What you will do:
Report each line of the entries that contains the word "public", copied in full.

Data entries

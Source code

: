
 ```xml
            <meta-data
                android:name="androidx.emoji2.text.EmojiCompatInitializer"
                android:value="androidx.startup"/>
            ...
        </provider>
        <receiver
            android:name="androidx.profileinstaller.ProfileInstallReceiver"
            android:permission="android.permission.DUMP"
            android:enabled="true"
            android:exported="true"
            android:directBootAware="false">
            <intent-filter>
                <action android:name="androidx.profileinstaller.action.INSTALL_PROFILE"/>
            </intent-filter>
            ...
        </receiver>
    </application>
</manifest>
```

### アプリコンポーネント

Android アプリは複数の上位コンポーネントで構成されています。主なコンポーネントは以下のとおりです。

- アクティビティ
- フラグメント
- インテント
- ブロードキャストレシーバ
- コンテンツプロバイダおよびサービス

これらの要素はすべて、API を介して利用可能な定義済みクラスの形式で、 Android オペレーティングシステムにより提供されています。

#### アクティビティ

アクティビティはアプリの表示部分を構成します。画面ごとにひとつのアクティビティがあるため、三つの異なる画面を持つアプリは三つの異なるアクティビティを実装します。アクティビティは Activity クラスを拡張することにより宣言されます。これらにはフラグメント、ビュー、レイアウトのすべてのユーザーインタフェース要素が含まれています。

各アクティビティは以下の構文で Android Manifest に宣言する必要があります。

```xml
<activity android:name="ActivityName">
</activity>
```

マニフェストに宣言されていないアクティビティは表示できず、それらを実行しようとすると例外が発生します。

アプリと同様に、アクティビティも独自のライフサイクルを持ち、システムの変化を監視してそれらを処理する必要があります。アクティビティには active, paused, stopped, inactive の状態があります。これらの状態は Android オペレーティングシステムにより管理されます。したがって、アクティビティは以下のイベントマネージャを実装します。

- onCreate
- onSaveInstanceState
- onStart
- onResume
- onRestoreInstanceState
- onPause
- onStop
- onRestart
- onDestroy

==

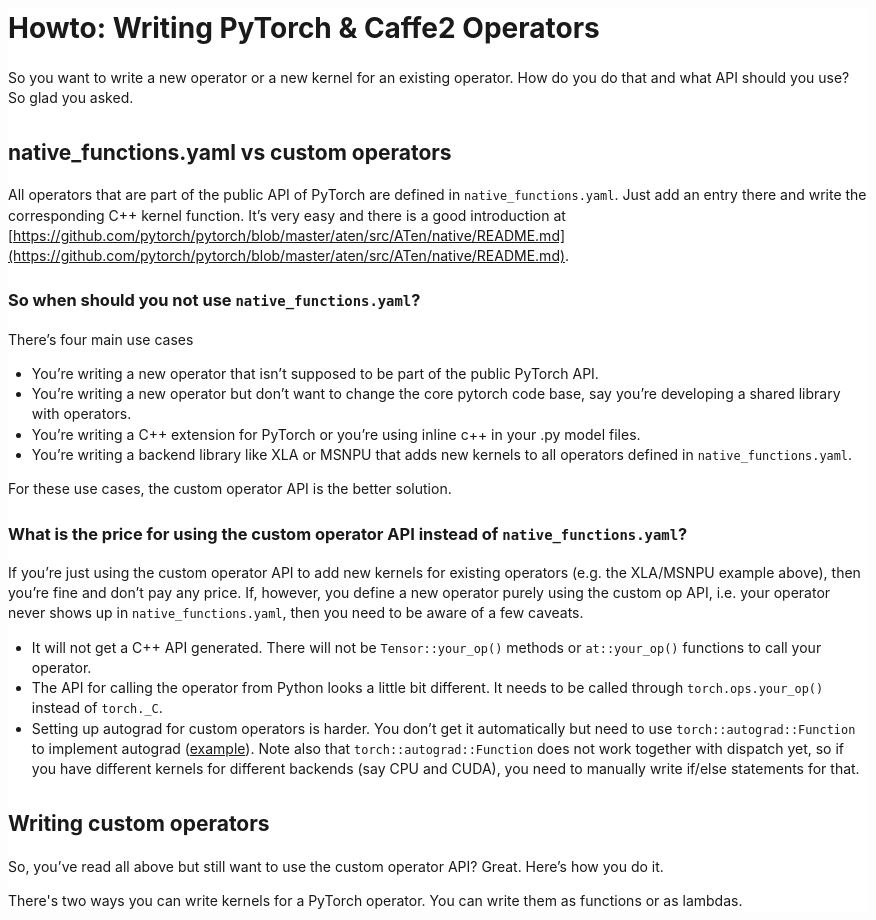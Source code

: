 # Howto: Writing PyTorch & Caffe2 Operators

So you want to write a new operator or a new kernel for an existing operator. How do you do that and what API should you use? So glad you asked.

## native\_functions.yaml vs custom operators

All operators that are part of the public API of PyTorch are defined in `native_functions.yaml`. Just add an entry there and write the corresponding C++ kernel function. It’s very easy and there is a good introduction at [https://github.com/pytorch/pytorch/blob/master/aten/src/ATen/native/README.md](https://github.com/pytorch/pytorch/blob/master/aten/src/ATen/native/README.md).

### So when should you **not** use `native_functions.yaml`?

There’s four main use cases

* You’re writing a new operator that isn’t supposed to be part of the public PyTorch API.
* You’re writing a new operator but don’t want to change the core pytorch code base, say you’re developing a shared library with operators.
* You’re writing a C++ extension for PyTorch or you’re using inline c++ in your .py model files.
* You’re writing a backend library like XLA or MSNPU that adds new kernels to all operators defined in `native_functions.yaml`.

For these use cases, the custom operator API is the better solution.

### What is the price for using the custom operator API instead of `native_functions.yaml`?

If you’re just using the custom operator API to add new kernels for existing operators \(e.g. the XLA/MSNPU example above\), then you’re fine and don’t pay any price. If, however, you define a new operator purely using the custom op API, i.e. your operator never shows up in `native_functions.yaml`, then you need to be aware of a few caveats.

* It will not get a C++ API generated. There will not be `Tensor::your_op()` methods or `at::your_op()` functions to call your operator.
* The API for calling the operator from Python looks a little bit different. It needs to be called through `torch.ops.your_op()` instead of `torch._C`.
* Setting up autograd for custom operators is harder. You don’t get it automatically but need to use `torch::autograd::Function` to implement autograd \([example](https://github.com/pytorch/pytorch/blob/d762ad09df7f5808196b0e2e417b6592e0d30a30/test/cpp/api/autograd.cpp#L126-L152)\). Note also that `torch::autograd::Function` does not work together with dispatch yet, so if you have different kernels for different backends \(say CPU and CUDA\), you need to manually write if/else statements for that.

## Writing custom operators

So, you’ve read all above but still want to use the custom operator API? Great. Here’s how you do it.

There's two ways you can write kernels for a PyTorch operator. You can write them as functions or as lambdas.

Task solution:
All operators that are part of the public API of PyTorch are defined in `native_functions.yaml`. Just add an entry there and write the corresponding C++ kernel function. It’s very easy and there is a good introduction at [https://github.com/pytorch/pytorch/blob/master/aten/src/ATen/native/README.md](https://github.com/pytorch/pytorch/blob/master/aten/src/ATen/native/README.md).
* You’re writing a new operator that isn’t supposed to be part of the public PyTorch API.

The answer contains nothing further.